Seufzend wandte Mottenflügel sich ab. Ich war vor Monden auch noch so ahnungslos und jetzt...? Ihre Gedanken wurden von einem Räuspern unterbrochen und sie fuhr herum.
Vor ihr stand Schwinge, die sie mit misstrauischem Blick musterte. "Asche hat uns erzählt, dass du diesem Mäusehirn immer noch nachtrauerst.", knurrte sie. "Hör endlich auf damit! Er hat den Tod verdient."
Wut kochte in Mottenflügel auf und sie hatte vor, Mondfeder zu verteidigen, als ihr plötzlich klar wurde, dass sie nur noch traurig über die Worte der getüpfelten Kätzin war. "Wie kannst du das nur sagen? Er war doch dein Sohn.", miaute sie leise. Schwinge blinzelte für einen Moment irritiert, fing sich aber sofort wieder. "Erwähn das nie wieder. Jetzt lass uns fortfahren." Ihre Stimme wurde kalt und mit einem warnenden Blick auf Mottenflügel tappte sie um den kleinen See herum. Schwinger nickte zustimmend. "Genau, wir sollten uns jetzt auf das wesentliche konzentrieren."
Die goldene Kätzin zuckte nur mit den Ohren und sah weg. Sie hatte in den letzten Monden so viel erlebt, sodass sie nun endlich etwas Zeit zum Durchatmen oder wenigestens zum Trauern haben wollte. Sie akzeptieren nicht, dass ich Mondfeder vermisse. Aber das kann mir egal sein!
Während sie missmutig den Steinboden betrachtete, fuhr Schwinger fort: "Es ist mir bewusst, dass du es nicht leicht hattest. Und ich verstehe auch, dass du am liebsten zu deinem alten Leben zurückkehren würdest." Mottenflügel horchte auf.
Mein altes Leben? Ich bin mir nicht einmal sicher, welches das ist...Mein Leben als Einzelläuferin? Als FlussClan-Heilerin? Oder als Mitglied der Verstoßenen? Ich habe an so vielen Orten gelebt, dass ich mir nicht einmal sicher bin, wo mein wirkliches Zuhause ist. Unsicher erwiderte sie Schwingers Blick, der ihr aufmunternd zublinzelte. "Ich kann sehen, worüber du nachdenkst. Aber es ist an der Zeit, eine Entscheidung zu treffen." Die Worte des Katers verwirrten Mottenflügel immer mehr. "Wovon sprichst du? Was für eine Entscheidung?", entgegnete sie und legte fragend den Kopf schief.

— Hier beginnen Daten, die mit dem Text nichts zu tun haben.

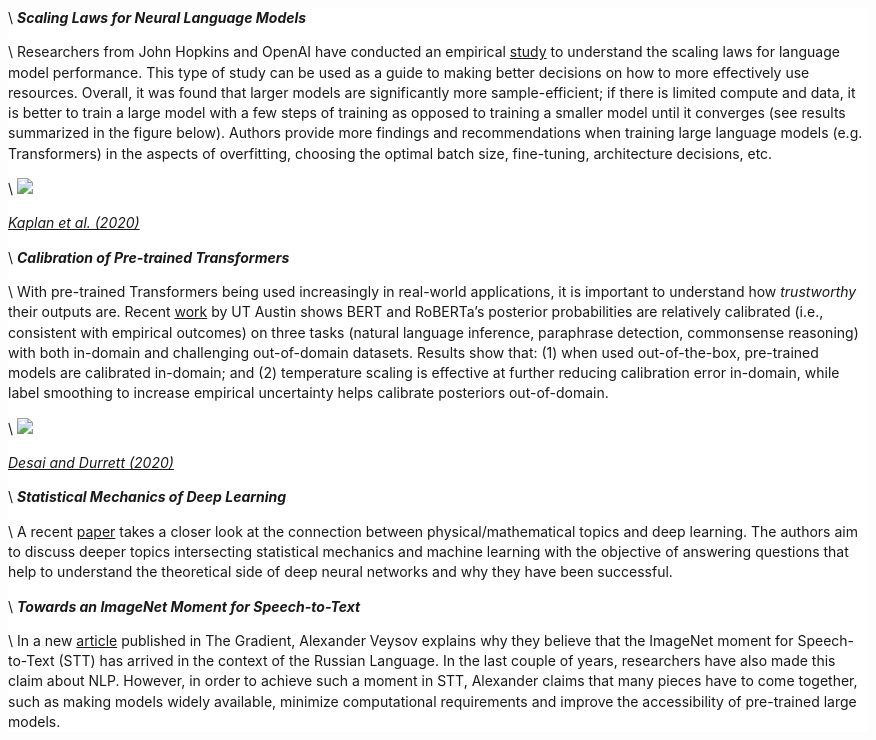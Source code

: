 \\
***Scaling Laws for Neural Language Models***

\\
Researchers from John Hopkins and OpenAI have conducted an empirical [study](https://arxiv.org/abs/2001.08361) to understand the scaling laws for language model performance. This type of study can be used as a guide to making better decisions on how to more effectively use resources. Overall, it was found that larger models are significantly more sample-efficient; if there is limited compute and data, it is better to train a large model with a few steps of training as opposed to training a smaller model until it converges (see results summarized in the figure below). Authors provide more findings and recommendations when training large language models (e.g. Transformers) in the aspects of overfitting, choosing the optimal batch size, fine-tuning, architecture decisions, etc.

\\
![](https://cdn-images-1.medium.com/max/800/1*plbjqswVe4Cq8UVggqPH1w.png)

[*Kaplan et al. (2020)*](https://arxiv.org/abs/2001.08361)

\\
***Calibration of Pre-trained Transformers***

\\
With pre-trained Transformers being used increasingly in real-world applications, it is important to understand how *trustworthy* their outputs are. Recent [work](https://arxiv.org/abs/2003.07892) by UT Austin shows BERT and RoBERTa’s posterior probabilities are relatively calibrated (i.e., consistent with empirical outcomes) on three tasks (natural language inference, paraphrase detection, commonsense reasoning) with both in-domain and challenging out-of-domain datasets. Results show that: (1) when used out-of-the-box, pre-trained models are calibrated in-domain; and (2) temperature scaling is effective at further reducing calibration error in-domain, while label smoothing to increase empirical uncertainty helps calibrate posteriors out-of-domain.

\\
![](https://cdn-images-1.medium.com/max/800/1*ose0s-G0WfPFoleZJ1htrQ.png)

[*Desai and Durrett (2020)*](https://arxiv.org/pdf/2003.07892.pdf)

\\
***Statistical Mechanics of Deep Learning***

\\
A recent [paper](https://www.annualreviews.org/doi/abs/10.1146/annurev-conmatphys-031119-050745) takes a closer look at the connection between physical/mathematical topics and deep learning. The authors aim to discuss deeper topics intersecting statistical mechanics and machine learning with the objective of answering questions that help to understand the theoretical side of deep neural networks and why they have been successful.

\\
***Towards an ImageNet Moment for Speech-to-Text***

\\
In a new [article](https://thegradient.pub/towards-an-imagenet-moment-for-speech-to-text/) published in The Gradient, Alexander Veysov explains why they believe that the ImageNet moment for Speech-to-Text (STT) has arrived in the context of the Russian Language. In the last couple of years, researchers have also made this claim about NLP. However, in order to achieve such a moment in STT, Alexander claims that many pieces have to come together, such as making models widely available, minimize computational requirements and improve the accessibility of pre-trained large models.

Jetzt meldete Schwinge sich zu Wort. "Es mag ja sein, dass wir nur zwei alte Katzen in einer Höhle sind, doch unsere Vorfahren können weit aus mehr, als du dir vorstellen kannst. Sie haben den ersten Wächtern die fünf Mächte übergeben und sie dann den nächsten, bis wir sie erhalten haben. Allerdings lief bei einem der Rituale etwas falsch, sodass drei dieser Mächter verloren gegangen sind. Hätten wir gewusst, dass Mondfeder eine von ihnen bekommen hat, dann-" Sie stockte und starrte zu Boden, als würde sie ihren Satz in Gedanken zu Ende sprechen.

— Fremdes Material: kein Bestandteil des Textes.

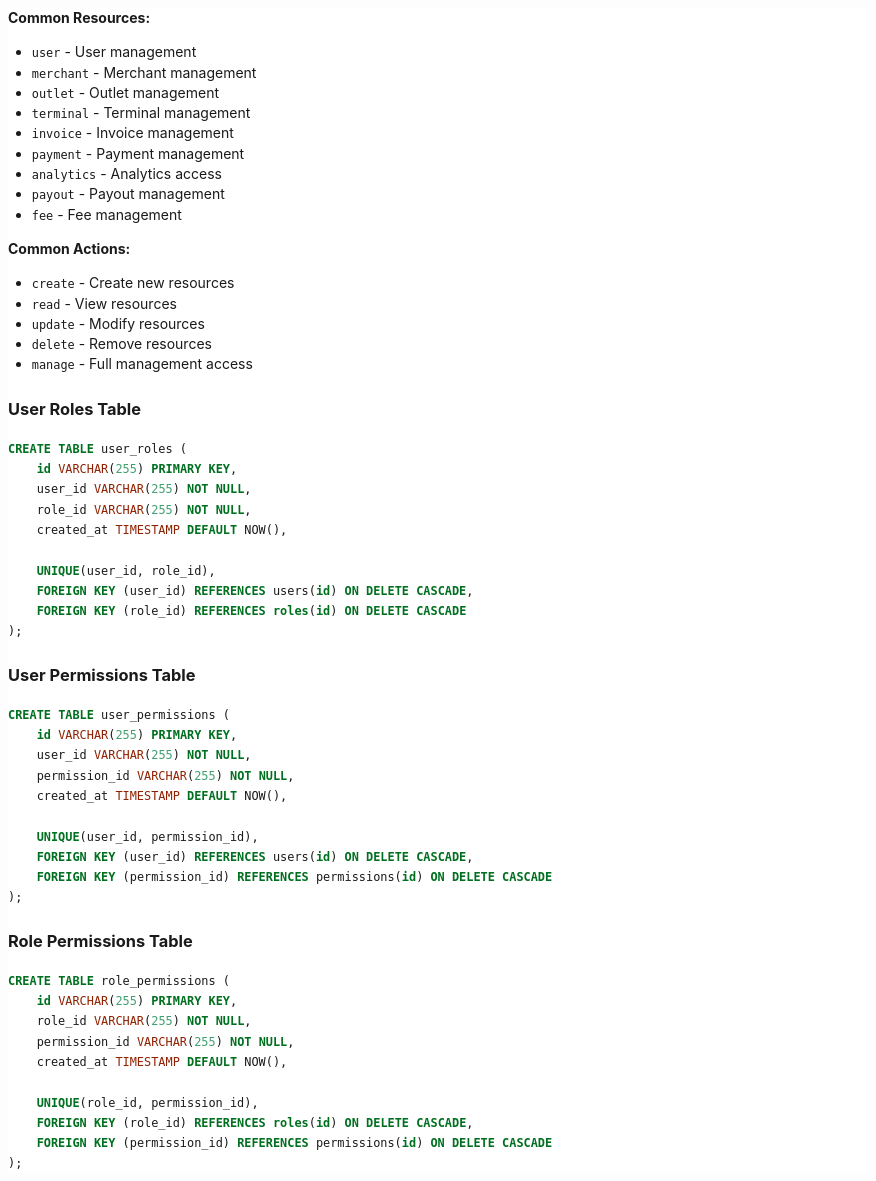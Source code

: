 **Common Resources:**

- `user` - User management
- `merchant` - Merchant management
- `outlet` - Outlet management
- `terminal` - Terminal management
- `invoice` - Invoice management
- `payment` - Payment management
- `analytics` - Analytics access
- `payout` - Payout management
- `fee` - Fee management

**Common Actions:**

- `create` - Create new resources
- `read` - View resources
- `update` - Modify resources
- `delete` - Remove resources
- `manage` - Full management access

### User Roles Table

```sql
CREATE TABLE user_roles (
    id VARCHAR(255) PRIMARY KEY,
    user_id VARCHAR(255) NOT NULL,
    role_id VARCHAR(255) NOT NULL,
    created_at TIMESTAMP DEFAULT NOW(),

    UNIQUE(user_id, role_id),
    FOREIGN KEY (user_id) REFERENCES users(id) ON DELETE CASCADE,
    FOREIGN KEY (role_id) REFERENCES roles(id) ON DELETE CASCADE
);
```

### User Permissions Table

```sql
CREATE TABLE user_permissions (
    id VARCHAR(255) PRIMARY KEY,
    user_id VARCHAR(255) NOT NULL,
    permission_id VARCHAR(255) NOT NULL,
    created_at TIMESTAMP DEFAULT NOW(),

    UNIQUE(user_id, permission_id),
    FOREIGN KEY (user_id) REFERENCES users(id) ON DELETE CASCADE,
    FOREIGN KEY (permission_id) REFERENCES permissions(id) ON DELETE CASCADE
);
```

### Role Permissions Table

```sql
CREATE TABLE role_permissions (
    id VARCHAR(255) PRIMARY KEY,
    role_id VARCHAR(255) NOT NULL,
    permission_id VARCHAR(255) NOT NULL,
    created_at TIMESTAMP DEFAULT NOW(),

    UNIQUE(role_id, permission_id),
    FOREIGN KEY (role_id) REFERENCES roles(id) ON DELETE CASCADE,
    FOREIGN KEY (permission_id) REFERENCES permissions(id) ON DELETE CASCADE
);
```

"Und was hat das jetzt alles mit mir zu tun?", hakte Mottenflügel nach, obwohl sie sich nicht einmal sicher war, ob sie die Antwort hören wollte.
Mit einem Blick auf die getüpfelte Kätzin neigte Schwinger den Kopf. "Das wird sich jetzt ziemlich verrückt anhören, aber du musst uns glauben." Er sah zu Mottenflügel. "Verstanden?"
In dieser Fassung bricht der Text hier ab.